Ia menambahkan, setelah SP3 diterbitkan, pencekalan keimigrasian terhadap Eggi juga dicabut sehingga yang bersangkutan dapat segera meninggalkan Indonesia untuk menjalani pengobatan.
Elida mengungkapkan bahwa Eggi Sudjana saat ini tengah berjuang melawan penyakit kanker stadium 4. Oleh karena itu, pengobatan lanjutan di Malaysia menjadi prioritas setelah persoalan hukumnya selesai.
“Bang Eggi ini sakit kanker stadium 4,” jelas Elida singkat.
Keberangkatan tersebut, kata Elida, telah direncanakan sejak lama, namun baru dapat direalisasikan setelah status hukum Eggi dinyatakan selesai secara resmi.
Sebelumnya, Polda Metro Jaya resmi menerbitkan SP3 terhadap Eggi Sudjana dalam perkara dugaan fitnah, pencemaran nama baik, dan penghasutan terkait laporan ijazah palsu Jokowi.
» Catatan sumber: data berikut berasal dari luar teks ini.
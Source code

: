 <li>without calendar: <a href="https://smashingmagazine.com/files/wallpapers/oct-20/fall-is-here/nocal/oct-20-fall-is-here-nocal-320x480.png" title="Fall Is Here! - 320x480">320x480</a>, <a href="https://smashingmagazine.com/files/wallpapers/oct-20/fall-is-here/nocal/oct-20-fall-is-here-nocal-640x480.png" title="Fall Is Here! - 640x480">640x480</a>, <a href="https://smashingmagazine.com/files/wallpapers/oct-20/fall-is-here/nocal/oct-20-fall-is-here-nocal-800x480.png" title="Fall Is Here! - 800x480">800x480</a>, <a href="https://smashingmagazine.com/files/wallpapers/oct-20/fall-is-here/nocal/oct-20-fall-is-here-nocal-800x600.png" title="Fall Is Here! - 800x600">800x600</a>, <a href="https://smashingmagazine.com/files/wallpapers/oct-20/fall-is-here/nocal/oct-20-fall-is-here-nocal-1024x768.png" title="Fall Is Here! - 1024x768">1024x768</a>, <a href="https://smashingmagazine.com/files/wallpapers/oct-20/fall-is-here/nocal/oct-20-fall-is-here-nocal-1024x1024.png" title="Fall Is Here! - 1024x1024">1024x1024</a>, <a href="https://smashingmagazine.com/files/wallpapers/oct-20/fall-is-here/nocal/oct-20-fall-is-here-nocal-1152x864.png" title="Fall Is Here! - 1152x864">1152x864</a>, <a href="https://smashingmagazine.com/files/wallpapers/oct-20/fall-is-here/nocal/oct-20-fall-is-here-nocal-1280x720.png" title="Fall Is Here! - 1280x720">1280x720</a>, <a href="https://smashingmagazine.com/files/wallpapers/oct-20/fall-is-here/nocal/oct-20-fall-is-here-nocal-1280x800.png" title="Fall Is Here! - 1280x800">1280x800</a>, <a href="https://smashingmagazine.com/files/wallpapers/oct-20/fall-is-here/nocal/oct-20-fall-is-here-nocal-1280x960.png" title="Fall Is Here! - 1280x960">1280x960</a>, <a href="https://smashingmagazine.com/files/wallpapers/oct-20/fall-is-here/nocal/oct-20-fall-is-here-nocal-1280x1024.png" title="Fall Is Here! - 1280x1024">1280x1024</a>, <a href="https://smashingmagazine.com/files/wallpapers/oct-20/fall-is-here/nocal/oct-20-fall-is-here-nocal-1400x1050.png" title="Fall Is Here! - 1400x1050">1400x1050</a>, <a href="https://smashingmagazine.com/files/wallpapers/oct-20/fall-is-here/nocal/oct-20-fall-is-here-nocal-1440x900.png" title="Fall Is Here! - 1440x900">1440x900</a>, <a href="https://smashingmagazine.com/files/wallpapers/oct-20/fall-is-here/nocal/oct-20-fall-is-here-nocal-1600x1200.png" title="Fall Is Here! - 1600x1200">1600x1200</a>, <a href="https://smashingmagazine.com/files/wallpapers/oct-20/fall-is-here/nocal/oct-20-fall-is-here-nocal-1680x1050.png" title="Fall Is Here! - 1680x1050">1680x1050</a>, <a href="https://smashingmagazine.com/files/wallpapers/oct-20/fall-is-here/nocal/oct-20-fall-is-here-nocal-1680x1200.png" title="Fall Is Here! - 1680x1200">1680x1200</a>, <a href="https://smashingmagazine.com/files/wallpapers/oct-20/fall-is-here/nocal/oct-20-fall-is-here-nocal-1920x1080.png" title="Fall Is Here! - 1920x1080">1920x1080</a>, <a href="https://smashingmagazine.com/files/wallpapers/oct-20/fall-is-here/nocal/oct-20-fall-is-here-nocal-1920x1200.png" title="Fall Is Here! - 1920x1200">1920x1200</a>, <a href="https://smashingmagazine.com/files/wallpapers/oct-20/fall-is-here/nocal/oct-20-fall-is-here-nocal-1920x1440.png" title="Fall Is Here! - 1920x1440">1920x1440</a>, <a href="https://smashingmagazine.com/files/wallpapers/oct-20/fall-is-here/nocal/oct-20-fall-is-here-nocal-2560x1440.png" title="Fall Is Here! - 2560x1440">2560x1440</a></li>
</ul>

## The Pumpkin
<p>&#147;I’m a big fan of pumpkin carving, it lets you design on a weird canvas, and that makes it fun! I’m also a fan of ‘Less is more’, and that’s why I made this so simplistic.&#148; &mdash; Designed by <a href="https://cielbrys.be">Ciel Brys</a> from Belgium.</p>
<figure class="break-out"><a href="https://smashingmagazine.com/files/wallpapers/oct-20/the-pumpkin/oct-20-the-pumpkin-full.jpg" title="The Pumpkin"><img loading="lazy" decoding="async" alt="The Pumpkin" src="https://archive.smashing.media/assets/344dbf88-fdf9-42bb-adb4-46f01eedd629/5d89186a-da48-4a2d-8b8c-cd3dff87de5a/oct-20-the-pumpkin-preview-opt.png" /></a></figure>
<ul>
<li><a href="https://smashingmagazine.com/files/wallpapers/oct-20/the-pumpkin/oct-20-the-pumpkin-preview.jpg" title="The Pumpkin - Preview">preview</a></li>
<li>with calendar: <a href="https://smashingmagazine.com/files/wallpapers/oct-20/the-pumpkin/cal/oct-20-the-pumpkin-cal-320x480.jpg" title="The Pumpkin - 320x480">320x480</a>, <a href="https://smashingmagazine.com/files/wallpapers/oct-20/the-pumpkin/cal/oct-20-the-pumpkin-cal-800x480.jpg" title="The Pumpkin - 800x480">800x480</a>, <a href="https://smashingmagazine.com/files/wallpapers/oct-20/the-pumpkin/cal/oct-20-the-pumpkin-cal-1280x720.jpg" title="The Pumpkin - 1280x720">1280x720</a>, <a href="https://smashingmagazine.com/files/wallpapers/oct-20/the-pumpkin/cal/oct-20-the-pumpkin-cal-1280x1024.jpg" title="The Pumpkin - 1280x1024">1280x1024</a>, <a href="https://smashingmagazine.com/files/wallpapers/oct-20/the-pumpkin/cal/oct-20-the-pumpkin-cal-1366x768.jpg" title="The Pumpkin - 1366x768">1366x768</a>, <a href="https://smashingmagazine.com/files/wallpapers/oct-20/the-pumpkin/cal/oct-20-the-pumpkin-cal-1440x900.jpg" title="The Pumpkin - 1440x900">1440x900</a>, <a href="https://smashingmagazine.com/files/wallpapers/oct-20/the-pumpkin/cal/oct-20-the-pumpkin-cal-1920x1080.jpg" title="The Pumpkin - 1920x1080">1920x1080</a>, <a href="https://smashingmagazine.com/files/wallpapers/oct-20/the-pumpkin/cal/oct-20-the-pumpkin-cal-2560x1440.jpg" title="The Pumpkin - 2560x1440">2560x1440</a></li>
Elida menyebut SP3 itu terbit pada Kamis (15/1/2026) sekitar pukul 17.00 WIB.
“Ya, terbit SP3 itu sekitar pukul 17.00 WIB,” kata Elida kepada media, Jumat (16/1/2026).
Ia menjelaskan, permohonan restorative justice (RJ) telah diajukan sejak Senin (12/1/2026). Namun, proses tersebut baru rampung setelah penyidik melakukan gelar perkara khusus dan melengkapi seluruh administrasi yang diperlukan.
Menurut Elida, setelah pengajuan RJ, pihaknya harus menunggu keputusan penyidik selama beberapa hari. Proses administratif dan koordinasi lintas instansi membuat penerbitan SP3 tidak bisa dilakukan secara instan.
“Tanggal 13 belum ada jawaban. Tanggal 14 sampai dua atau tiga hari ini saya bolak-balik, pergi pagi pulang malam, menunggu prosesnya,” tutur Elida.
Selain Eggi Sudjana, penyidikan terhadap Damai Hari Lubis juga dihentikan melalui mekanisme yang sama.
Kabidhumas Polda Metro Jaya Kombes Budi Hermanto membenarkan penerbitan SP3 terhadap Eggi Sudjana (ES) dan Damai Hari Lubis (DHL). Ia menegaskan penghentian penyidikan dilakukan berdasarkan pertimbangan keadilan restoratif.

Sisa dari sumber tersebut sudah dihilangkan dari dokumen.